One of the great joys of Hana's life has been her relationship with her beautiful, successful best friend Laura. Laura has moved to New York from their hometown in California and has two daughters, Josephine and Camille. She has not been home in years and begs Hana to let her bring her daughters to meet her, feeling that Josephine, in particular, needs to have Hana in her life. Despite Hana's latest refusal, Laura decides to come anyway. When Laura's loud, energetic, and troubled world collides with Hana and Cate's daily routine, the story really begins.
Title:Sundays at Tiffany's
Who Should Read It?For anyone interested in reading a good, sweet love story with a twist
What I Have to Say:What a great IDEA! Unfortunately, I wish that someone else had gotten to it first. I mean, seriously, how cool would it be to have an imaginary friend when you are little. And then to run into him later in life and fall in love. SO many amazing things could have been done with this idea, and I just feel like James Patterson didn't go nearly as far as he should have and didn't do nearly as much as he could have. He didn't take the idea and run with it, so to speak. The imaginary friend wasn't well enough explained, the love story was so under developed that it was basically not developed, and the mother of the main character was stereotypical and seen a thousand times before.

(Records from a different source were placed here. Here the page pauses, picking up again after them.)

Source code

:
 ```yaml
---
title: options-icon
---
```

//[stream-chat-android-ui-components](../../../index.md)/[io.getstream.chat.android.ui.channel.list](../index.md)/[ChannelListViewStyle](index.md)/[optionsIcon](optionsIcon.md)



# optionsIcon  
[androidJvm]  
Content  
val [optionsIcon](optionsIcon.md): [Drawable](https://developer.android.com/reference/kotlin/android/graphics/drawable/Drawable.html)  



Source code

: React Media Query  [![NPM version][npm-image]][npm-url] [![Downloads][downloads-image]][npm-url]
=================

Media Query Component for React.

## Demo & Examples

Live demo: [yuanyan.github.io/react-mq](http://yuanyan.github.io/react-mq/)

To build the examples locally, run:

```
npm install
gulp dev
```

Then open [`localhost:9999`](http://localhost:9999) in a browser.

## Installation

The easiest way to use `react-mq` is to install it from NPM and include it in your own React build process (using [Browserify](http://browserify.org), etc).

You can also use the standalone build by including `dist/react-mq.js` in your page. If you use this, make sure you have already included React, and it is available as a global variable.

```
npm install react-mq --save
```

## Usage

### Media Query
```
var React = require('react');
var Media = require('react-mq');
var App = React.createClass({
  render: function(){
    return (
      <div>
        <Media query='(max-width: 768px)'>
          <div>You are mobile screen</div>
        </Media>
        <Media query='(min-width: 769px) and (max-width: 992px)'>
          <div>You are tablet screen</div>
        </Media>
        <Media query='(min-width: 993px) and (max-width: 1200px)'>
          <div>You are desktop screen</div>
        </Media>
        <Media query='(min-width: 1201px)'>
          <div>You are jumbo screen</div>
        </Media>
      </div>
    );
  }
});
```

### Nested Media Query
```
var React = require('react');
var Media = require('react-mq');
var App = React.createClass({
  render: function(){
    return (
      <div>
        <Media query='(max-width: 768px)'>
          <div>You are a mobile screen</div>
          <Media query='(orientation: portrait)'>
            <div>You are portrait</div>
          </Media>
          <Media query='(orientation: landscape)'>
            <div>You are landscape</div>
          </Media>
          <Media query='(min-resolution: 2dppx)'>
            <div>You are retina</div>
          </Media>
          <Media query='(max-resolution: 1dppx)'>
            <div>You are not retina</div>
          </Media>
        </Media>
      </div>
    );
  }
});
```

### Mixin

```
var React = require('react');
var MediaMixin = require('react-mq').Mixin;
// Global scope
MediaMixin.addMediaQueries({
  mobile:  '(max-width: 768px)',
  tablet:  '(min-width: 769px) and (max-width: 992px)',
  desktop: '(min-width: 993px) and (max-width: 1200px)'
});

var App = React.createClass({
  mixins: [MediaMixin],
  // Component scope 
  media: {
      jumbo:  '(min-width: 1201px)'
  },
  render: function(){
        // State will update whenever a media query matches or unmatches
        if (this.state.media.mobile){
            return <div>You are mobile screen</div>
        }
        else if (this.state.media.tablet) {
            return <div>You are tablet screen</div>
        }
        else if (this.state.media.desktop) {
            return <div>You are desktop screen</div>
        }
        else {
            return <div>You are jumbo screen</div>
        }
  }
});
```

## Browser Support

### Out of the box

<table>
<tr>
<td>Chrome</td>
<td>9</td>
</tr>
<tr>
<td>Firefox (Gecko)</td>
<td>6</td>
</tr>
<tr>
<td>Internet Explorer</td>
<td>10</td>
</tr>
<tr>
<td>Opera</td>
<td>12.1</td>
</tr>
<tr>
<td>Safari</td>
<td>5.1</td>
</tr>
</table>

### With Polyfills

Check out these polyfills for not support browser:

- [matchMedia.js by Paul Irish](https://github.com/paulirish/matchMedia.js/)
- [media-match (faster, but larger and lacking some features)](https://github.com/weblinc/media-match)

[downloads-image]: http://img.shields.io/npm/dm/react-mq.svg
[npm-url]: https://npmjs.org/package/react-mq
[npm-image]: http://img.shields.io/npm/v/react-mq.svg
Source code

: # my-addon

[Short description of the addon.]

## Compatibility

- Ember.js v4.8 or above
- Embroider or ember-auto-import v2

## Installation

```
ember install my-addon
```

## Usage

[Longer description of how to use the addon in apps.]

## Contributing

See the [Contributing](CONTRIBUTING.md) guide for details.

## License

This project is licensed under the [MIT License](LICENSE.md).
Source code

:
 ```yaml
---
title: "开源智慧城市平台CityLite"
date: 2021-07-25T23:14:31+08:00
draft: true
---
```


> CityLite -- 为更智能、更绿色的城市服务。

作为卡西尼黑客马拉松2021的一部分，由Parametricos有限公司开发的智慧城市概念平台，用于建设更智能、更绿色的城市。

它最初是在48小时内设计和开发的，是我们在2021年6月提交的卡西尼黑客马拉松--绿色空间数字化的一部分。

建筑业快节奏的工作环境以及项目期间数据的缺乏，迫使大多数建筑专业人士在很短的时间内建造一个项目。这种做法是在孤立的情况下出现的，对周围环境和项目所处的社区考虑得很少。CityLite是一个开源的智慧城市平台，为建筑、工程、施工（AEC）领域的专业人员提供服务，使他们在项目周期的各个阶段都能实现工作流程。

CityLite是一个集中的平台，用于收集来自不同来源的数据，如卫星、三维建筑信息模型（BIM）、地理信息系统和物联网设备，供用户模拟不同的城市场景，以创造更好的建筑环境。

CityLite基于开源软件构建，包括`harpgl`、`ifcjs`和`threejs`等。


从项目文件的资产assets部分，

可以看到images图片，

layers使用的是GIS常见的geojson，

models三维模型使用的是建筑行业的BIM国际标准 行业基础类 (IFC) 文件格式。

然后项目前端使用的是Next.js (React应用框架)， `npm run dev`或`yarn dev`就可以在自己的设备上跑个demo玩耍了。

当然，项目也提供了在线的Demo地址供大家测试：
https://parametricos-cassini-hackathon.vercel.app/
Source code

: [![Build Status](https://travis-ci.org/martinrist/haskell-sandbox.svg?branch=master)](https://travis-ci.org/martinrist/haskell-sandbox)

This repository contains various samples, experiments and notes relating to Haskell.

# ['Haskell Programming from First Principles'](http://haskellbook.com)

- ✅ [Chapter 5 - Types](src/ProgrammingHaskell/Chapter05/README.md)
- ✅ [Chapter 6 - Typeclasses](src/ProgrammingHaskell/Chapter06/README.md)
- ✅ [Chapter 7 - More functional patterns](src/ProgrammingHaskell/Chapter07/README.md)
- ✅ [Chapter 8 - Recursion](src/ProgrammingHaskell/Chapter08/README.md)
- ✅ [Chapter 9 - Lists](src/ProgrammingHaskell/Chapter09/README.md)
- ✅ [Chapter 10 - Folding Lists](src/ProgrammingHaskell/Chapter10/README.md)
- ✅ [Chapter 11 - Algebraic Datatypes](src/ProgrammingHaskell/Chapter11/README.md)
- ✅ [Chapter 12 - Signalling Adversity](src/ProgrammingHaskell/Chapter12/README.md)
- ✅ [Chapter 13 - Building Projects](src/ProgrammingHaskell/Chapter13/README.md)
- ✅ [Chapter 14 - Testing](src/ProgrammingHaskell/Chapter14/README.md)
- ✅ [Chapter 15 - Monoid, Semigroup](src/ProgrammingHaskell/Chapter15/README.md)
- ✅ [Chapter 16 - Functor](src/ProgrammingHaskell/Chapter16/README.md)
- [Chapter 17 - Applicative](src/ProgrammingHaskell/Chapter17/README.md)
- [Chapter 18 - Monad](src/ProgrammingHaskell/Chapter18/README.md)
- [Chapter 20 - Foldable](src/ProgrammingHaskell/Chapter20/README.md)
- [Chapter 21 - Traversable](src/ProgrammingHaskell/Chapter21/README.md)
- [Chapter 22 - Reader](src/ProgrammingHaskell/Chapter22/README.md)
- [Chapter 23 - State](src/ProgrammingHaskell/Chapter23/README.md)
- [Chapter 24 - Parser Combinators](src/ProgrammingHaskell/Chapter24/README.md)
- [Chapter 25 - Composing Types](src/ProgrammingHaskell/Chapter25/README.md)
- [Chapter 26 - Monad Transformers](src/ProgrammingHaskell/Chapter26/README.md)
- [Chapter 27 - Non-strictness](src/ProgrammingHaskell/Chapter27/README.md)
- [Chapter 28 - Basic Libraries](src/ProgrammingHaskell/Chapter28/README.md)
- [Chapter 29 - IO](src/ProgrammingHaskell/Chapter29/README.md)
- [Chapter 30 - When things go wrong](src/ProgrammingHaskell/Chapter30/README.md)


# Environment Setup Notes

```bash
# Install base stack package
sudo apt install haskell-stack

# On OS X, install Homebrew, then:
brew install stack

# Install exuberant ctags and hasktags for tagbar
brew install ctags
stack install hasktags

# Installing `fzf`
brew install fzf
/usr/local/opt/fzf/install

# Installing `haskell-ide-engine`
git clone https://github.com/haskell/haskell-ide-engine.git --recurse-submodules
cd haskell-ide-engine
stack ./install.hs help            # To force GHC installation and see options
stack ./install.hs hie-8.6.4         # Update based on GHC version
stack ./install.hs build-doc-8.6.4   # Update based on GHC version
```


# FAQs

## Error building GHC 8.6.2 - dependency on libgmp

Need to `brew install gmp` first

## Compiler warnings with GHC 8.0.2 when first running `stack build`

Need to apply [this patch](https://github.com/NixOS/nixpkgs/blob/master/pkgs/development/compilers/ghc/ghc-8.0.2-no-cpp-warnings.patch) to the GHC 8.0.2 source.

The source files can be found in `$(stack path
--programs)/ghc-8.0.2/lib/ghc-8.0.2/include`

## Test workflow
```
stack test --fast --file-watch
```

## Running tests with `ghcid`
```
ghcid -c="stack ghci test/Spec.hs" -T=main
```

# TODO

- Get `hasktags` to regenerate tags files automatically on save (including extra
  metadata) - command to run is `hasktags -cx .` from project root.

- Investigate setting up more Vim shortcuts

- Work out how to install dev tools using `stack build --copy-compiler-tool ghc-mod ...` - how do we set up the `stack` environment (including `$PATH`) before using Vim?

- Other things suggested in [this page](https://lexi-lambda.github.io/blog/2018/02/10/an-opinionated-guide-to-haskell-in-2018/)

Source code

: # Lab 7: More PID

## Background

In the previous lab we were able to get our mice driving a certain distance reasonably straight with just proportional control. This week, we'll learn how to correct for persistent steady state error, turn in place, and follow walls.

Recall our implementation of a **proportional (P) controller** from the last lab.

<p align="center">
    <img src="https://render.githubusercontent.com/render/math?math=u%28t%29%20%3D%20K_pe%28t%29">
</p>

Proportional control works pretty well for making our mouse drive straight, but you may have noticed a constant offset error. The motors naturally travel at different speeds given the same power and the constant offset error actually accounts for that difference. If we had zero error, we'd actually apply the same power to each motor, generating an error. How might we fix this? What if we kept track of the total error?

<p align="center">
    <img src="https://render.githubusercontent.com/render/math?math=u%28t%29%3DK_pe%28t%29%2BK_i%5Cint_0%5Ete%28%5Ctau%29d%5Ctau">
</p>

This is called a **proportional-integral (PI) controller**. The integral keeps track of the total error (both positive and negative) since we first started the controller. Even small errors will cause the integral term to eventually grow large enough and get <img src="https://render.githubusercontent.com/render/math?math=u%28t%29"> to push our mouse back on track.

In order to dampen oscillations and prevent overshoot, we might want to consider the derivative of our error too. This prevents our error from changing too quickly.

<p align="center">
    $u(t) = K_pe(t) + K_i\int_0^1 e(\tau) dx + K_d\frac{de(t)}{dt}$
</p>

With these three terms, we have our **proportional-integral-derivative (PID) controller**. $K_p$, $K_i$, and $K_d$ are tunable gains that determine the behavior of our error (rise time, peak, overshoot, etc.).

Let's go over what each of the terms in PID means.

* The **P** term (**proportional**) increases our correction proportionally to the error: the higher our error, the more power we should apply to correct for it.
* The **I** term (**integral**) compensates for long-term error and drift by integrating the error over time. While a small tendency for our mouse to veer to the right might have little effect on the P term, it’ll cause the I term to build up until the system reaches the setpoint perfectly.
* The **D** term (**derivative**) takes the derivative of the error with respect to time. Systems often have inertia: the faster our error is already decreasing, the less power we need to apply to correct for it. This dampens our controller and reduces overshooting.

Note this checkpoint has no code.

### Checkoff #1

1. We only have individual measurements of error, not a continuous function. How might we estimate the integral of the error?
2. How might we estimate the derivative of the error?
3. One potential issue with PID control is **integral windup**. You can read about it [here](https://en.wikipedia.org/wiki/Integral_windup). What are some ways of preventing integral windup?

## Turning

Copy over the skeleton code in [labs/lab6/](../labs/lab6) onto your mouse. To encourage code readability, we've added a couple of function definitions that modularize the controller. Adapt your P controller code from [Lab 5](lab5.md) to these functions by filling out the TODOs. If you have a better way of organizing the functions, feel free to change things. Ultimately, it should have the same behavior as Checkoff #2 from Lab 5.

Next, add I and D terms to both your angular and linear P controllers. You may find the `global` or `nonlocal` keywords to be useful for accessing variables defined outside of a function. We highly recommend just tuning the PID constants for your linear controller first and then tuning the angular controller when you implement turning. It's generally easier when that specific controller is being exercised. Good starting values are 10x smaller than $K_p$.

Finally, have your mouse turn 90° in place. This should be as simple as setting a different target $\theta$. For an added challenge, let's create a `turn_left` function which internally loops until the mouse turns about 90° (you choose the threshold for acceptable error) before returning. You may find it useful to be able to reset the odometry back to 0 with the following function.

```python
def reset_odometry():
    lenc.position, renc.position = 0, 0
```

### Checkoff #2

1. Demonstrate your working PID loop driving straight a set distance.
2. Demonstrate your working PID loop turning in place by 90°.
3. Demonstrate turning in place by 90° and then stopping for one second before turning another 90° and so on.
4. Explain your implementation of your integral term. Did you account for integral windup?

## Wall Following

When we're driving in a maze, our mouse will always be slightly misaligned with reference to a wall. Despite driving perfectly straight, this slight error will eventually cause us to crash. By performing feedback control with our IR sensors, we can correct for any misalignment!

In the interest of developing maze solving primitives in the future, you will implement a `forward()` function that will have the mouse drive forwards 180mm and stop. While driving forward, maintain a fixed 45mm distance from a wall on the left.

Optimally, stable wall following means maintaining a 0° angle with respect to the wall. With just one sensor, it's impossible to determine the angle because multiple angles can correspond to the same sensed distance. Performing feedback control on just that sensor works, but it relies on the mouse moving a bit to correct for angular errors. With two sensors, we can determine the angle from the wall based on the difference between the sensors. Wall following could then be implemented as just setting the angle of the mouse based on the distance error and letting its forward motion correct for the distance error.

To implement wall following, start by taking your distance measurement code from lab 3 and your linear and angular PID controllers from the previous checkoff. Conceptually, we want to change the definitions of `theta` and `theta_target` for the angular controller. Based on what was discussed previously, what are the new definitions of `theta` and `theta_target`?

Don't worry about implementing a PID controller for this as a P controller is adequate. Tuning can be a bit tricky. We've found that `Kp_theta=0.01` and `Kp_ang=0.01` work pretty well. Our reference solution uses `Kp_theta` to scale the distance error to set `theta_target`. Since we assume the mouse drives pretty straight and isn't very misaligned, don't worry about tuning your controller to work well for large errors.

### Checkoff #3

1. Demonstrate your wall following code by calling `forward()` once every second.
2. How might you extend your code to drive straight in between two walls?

That said, it was still pleasant enough to read, and the idea was good enough that the book had no choice but to be exciting. I was never once bored, and I never felt like it lagged.
All in all, an okay book.
Summary (brought to you direct from Amazon):America's #1 bestselling author, James Patterson, brings us a magical story about a love that transcends boundaries . . .
AN IMAGINARY FRIEND
Jane Margaux is a lonely little girl. Her mother, a powerful Broadway producer, makes time for her only once a week, for their Sunday trip to admire jewelry at Tiffany's. Jane has only one friend: a handsome, comforting, funny man named Michael. He's perfect. But only she can see him. Michael can't stay forever, though. On Jane's ninth birthday he leaves, promising her that she'll soon forget him.
AN UNEXPECTED LOVE
Years later, in her thirties, Jane is just as alone as she was as a child. And despite her own success as a playwright, she is even more trapped by her overbearing mother. Then she meets someone-a handsome, comforting, funny man. He's perfect. His name is Michael . . .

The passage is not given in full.